• _DIRECTIONS_: Please transcribe the data that follows exactly, from its first line through the line that contains "courseList | 该分类下的课程数据数组（默认是热门数据，最多5条） |".

Stored data:

━━━━━━━━━━━━━━━━━━━━

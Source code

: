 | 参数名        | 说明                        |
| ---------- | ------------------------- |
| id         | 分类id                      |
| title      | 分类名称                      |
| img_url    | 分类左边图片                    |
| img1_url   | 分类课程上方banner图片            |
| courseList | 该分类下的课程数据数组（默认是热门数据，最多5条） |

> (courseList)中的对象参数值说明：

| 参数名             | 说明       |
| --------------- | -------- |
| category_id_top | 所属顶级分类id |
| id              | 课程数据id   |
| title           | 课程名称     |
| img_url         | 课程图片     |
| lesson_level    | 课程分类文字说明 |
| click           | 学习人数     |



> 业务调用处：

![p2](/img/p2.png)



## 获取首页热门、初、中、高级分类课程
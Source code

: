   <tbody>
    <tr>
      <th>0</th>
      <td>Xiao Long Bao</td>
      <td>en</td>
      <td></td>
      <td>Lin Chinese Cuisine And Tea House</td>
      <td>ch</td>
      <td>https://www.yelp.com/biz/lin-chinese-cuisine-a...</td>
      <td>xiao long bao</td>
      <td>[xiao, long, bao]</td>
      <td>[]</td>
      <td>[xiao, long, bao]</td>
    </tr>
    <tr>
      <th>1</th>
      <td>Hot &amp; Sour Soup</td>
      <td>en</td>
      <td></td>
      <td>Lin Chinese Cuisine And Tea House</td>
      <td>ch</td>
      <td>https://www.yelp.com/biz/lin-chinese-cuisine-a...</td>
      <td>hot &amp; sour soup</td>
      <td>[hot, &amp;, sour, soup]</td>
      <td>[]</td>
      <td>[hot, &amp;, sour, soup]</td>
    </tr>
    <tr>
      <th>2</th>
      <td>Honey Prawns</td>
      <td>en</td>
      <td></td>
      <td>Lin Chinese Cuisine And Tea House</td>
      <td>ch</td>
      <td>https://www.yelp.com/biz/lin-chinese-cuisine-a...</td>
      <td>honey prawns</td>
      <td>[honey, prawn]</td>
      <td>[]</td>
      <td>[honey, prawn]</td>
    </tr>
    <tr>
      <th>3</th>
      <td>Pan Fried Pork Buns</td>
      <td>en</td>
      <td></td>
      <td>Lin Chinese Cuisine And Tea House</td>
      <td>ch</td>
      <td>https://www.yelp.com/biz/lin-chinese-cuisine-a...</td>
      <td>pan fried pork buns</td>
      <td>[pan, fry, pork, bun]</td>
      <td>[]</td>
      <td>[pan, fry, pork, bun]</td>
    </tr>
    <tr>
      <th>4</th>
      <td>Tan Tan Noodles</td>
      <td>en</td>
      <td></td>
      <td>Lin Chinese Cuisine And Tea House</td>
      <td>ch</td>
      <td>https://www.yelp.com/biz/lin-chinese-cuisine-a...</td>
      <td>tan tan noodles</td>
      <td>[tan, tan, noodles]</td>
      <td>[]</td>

━━━━━━━━━━━━━━━━━━━━

• _RESULT_:
Source code

: | 参数名        | 说明                        |
| ---------- | ------------------------- |
| id         | 分类id                      |
| title      | 分类名称                      |
| img_url    | 分类左边图片                    |
| img1_url   | 分类课程上方banner图片            |
| courseList | 该分类下的课程数据数组（默认是热门数据，最多5条） |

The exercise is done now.